In the last three days only four truckloads of flour, four of garlic and three of onions have been able to enter the Gaza Strip.  In total, the Strip requires 400 tonnes of flour daily to meet the population’s needs.  At present, only one of Gaza’s three flour mills is in operation, but due to restrictions imposed by the Israel Defence Force it is only able to produce 65 tonnes per day. It has stock to last 10 days, but because of the internal Israeli closures that divide the Strip into three sections it is unable to distribute the flour in all areas.


In Gaza, a 110-pound sack of flour has risen in price by 50 per cent in the last week.  Lentils, rice, cooking oil, sugar, powdered milk and infant formula are also in short supply and increasing in price.  With over 65 per cent of the refugees in Gaza living on less than $2 a day, these price rises are causing untold hardship to an already vulnerable population.


UNRWA’s own supplies for refugees are not being allowed into the Gaza Strip.
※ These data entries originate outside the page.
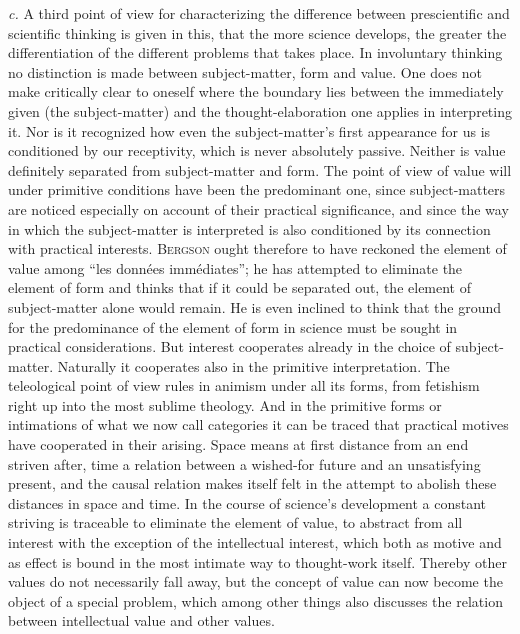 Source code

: \documentclass[12pt]{book}
\newcommand{\opage}[1]{\marginnote{\footnotesize\textit{[#1]}}}
\begin{document}
\textit{c.} A third point of view for characterizing the difference between
prescientific and scientific thinking is given in this, that the more science
develops, the greater the differentiation of the different problems that takes
place. In involuntary thinking no distinction is made between subject-matter,
form and value. One does not make critically clear to oneself where the boundary
lies between the immediately given (the subject-matter) and the
thought-elaboration one applies in interpreting it. Nor is it recognized how
even the subject-matter's first appearance for us is conditioned by our
receptivity, which is never absolutely passive. Neither is value definitely
separated from subject-matter and form. The point of view of value will under
primitive conditions have been the predominant one, since subject-matters are
noticed especially on account of their practical significance, and since the way
in which the subject-matter is interpreted is also conditioned by its connection
with practical interests. \textsc{Bergson} ought therefore to have reckoned the
element of value among ``les données immédiates''; he has attempted to eliminate
the element of form and thinks that if it could be separated out, the element of
subject-matter alone would remain. He is \opage{13}even inclined to think that the ground
for the predominance of the element of form in science must be sought in
practical considerations. But interest cooperates already in the choice of
subject-matter. Naturally it cooperates also in the primitive interpretation.
The teleological point of view rules in animism under all its forms, from
fetishism right up into the most sublime theology. And in the primitive forms or
intimations of what we now call categories it can be traced that practical
motives have cooperated in their arising. Space means at first distance from an
end striven after, time a relation between a wished-for future and an
unsatisfying present, and the causal relation makes itself felt in the attempt
to abolish these distances in space and time. In the course of science's
development a constant striving is traceable to eliminate the element of value,
to abstract from all interest with the exception of the intellectual interest,
which both as motive and as effect is bound in the most intimate way to
thought-work itself. Thereby other values do not necessarily fall away, but the
concept of value can now become the object of a special problem, which among
other things also discusses the relation between intellectual value and other
values.
\end{document}
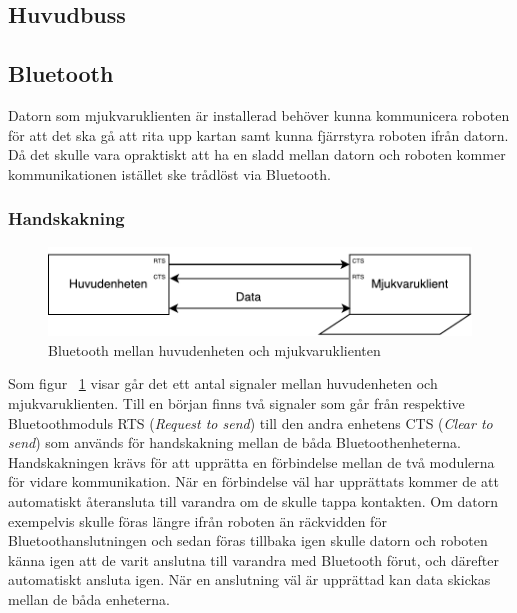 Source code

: \documentclass{article}
\begin{document}
\subsection{Huvudbuss}

\subsection{Bluetooth}
Datorn som mjukvaruklienten är installerad behöver kunna kommunicera roboten för att det ska gå att rita upp kartan samt kunna fjärrstyra roboten ifrån datorn. Då det skulle vara opraktiskt att ha en sladd mellan datorn och roboten kommer kommunikationen istället ske trådlöst via Bluetooth. 

\subsubsection{Handskakning}
\begin{figure}[H]
\centering 
\includegraphics[scale=0.8]{Kommunikation_Bluetooth}
\caption{Bluetooth mellan huvudenheten och mjukvaruklienten}
\label{fig:Kommunikation_Bluetooth}
\end{figure}

Som figur ~\ref{fig:Kommunikation_Bluetooth} visar går det ett antal signaler mellan huvudenheten och mjukvaruklienten. Till en början finns två signaler som går från respektive Bluetoothmoduls RTS (\textit{Request to send}) till den andra enhetens CTS (\textit{Clear to send}) som används för handskakning mellan de båda Bluetoothenheterna. Handskakningen krävs för att upprätta en förbindelse mellan de två modulerna för vidare kommunikation. När en förbindelse väl har upprättats kommer de att automatiskt återansluta till varandra om de skulle tappa kontakten. Om datorn exempelvis skulle föras längre ifrån roboten än räckvidden för Bluetoothanslutningen och sedan föras tillbaka igen skulle datorn och roboten känna igen att de varit anslutna till varandra med Bluetooth förut, och därefter automatiskt ansluta igen.
\newline\newline
När en anslutning väl är upprättad kan data skickas mellan de båda enheterna.
\end{document}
The Agency has 1,500 tonnes of flour waiting to enter from the port of Ashdod and another 4,000 tonnes that need to enter in the coming weeks, if widespread hunger is to be avoided within the refugee population.


Lionel Brisson, UNRWA’s director of operations, said:  “It is incumbent on the Israeli authorities to ease their grip on the Gaza Strip immediately.  Not to do so will amount to a humanitarian strangulation of a civilian population.  I urge the Government of Israel to open Karni crossing and allow the free flow of goods into the area.”


For more information contact: Paul McCann on 08 677 7526/059 428 008.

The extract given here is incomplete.